Around 1809, Sequoyah began creating a system of writing for the Cherokee language. Initially, he pursued a pictograph or logographic system, where every word in the language had a character or symbol. Turning his attention away from his agricultural fields, which endangered his survival, his friends and neighbors thought he had lost his mind. His wife is said to have burned his initial work, regarding it to be witchcraft, a notion shared by some of his peers. Ultimately, he realized that the pictograph approach was impractical because it would require too many pictures to be remembered.

He then tried making a symbol for each idea, but this also proved impractical.
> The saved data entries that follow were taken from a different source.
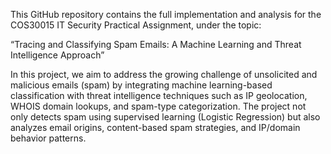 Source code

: This GitHub repository contains the full implementation and analysis for the COS30015 IT Security Practical Assignment, under the topic:

“Tracing and Classifying Spam Emails: A Machine Learning and Threat Intelligence Approach”

In this project, we aim to address the growing challenge of unsolicited and malicious emails (spam) by integrating machine learning-based classification with threat intelligence techniques such as IP geolocation, WHOIS domain lookups, and spam-type categorization.
The project not only detects spam using supervised learning (Logistic Regression) but also analyzes email origins, content-based spam strategies, and IP/domain behavior patterns.


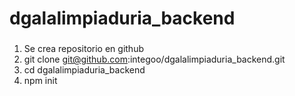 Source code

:# dgalalimpiaduria_backend
### 
1. Se crea repositorio en github
2. git clone git@github.com:integoo/dgalalimpiaduria_backend.git
3. cd dgalalimpiaduria_backend
4. npm init

###
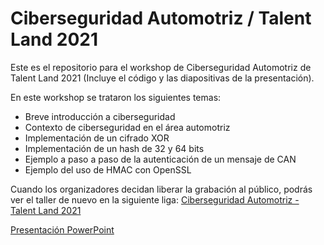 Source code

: # Ciberseguridad Automotriz / Talent Land 2021

Este es el repositorio para el workshop de Ciberseguridad Automotriz de Talent Land 2021 (Incluye el código y las diapositivas de la presentación).

En este workshop se trataron los siguientes temas:
- Breve introducción a ciberseguridad
- Contexto de ciberseguridad en el área automotriz
- Implementación de un cifrado XOR 
- Implementación de un hash de 32 y 64 bits
- Ejemplo a paso a paso de la autenticación de un mensaje de CAN
- Ejemplo del uso de HMAC con OpenSSL


Cuando los organizadores decidan liberar la grabación al público, podrás ver el taller de nuevo en la siguiente liga:
[Ciberseguridad Automotriz - Talent Land 2021](https://www.youtube.com/watch?v=gnSeJOtHvso)

[Presentación PowerPoint](presentacion/Ciberseguridad_Automotriz.pptx)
Sequoyah's third approach was to develop a symbol for each syllable in the language. He used the Bible as a reference, along with adaptations from English, Greek, and Hebrew letters. By 1821, he had created a set of 86 symbols (later streamlined to 85), each depicting a consonant-vowel sequence or a syllable of the Cherokee language. The symbols can be written in a chart layout, with the columns being each vowel and the rows being each consonant.

===Teaching the syllabary===
Sequoyah's six-year-old daughter, Ayokeh (also spelled Ayoka), was the first person to learn it. News spread that they had created a new way to communicate, and they were charged and brought to trial by the town chief. Sequoyah and Ayokeh were separated but still communicated by sending letters to one another. In time, the warriors overseeing the trial, along with the entire town, came to believe that Sequoyah had truly created a new form of communication—and they eagerly asked him to teach it to them.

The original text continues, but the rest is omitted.